Instructions to follow
The string "correlations" may appear in lines of the listing. Report each line where it does.

Input for this task
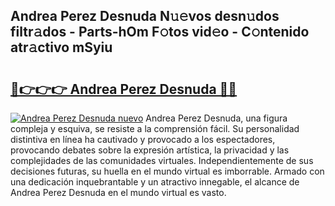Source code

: ## Andrea Perez Desnuda N𝚞𝚎vos desn𝚞dos filtr𝚊dos - Parts-hOm F𝚘tos vid𝚎o - C𝚘ntenido atr𝚊ctivo mSyiu

# <h2><a href="http://mb2k6m.tromn.icu/?c=Andrea+Perez+Desnuda">🔗👉👉👉 Andrea Perez Desnuda 🔗🔗</a></h2>

[![Andrea Perez Desnuda nuevo](https://i.imgur.com/pEAQMta.gif)](http://mb2k6m.tromn.icu/?c=Andrea+Perez+Desnuda)
Andrea Perez Desnuda, una figura compleja y esquiva, se resiste a la comprensión fácil. Su personalidad distintiva en línea ha cautivado y provocado a los espectadores, provocando debates sobre la expresión artística, la privacidad y las complejidades de las comunidades virtuales. Independientemente de sus decisiones futuras, su huella en el mundo virtual es imborrable. Armado con una dedicación inquebrantable y un atractivo innegable, el alcance de Andrea Perez Desnuda en el mundo virtual es vasto.
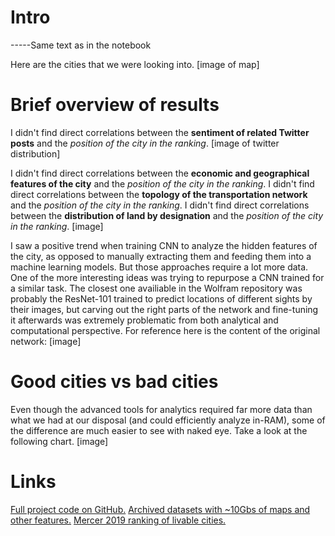 # Intro

-----Same text as in the notebook


Here are the cities that we were looking into.
[image of map]


# Brief overview of results

I didn't find direct correlations between the **sentiment of related Twitter posts** and the *position of the city in the ranking*.
[image of twitter distribution]

I didn't find direct correlations between the **economic and geographical features of the city** and the *position of the city in the ranking*.
I didn't find direct correlations between the **topology of the transportation network** and the *position of the city in the ranking*.
I didn't find direct correlations between the **distribution of land by designation** and the *position of the city in the ranking*.
[image]


I saw a positive trend when training CNN to analyze the hidden features of the city, as opposed to manually extracting them and feeding them into a machine learning models. But those approaches require a lot more data. One of the more interesting ideas was trying to repurpose a CNN trained for a similar task. The closest one availiable in the Wolfram repository was probably the ResNet-101 trained to predict locations of different sights by their images, but carving out the right parts of the network and fine-tuning it afterwards was extremely problematic from both analytical and computational perspective. For reference here is the content of the original network:
[image]


# Good cities vs bad cities

Even though the advanced tools for analytics required far more data than what we had at our disposal (and could efficiently analyze in-RAM), some of the difference are much easier to see with naked eye. Take a look at the following chart.
[image]


# Links

[Full project code on GitHub.](https://www.github.com/ashvardanian/WolframSummer19)
[Archived datasets with ~10Gbs of maps and other features.](https://www.google.com)
[Mercer 2019 ranking of livable cities.](https://www.google.com)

Solution
I didn't find direct correlations between the **sentiment of related Twitter posts** and the *position of the city in the ranking*.
I didn't find direct correlations between the **economic and geographical features of the city** and the *position of the city in the ranking*.
I didn't find direct correlations between the **topology of the transportation network** and the *position of the city in the ranking*.
I didn't find direct correlations between the **distribution of land by designation** and the *position of the city in the ranking*.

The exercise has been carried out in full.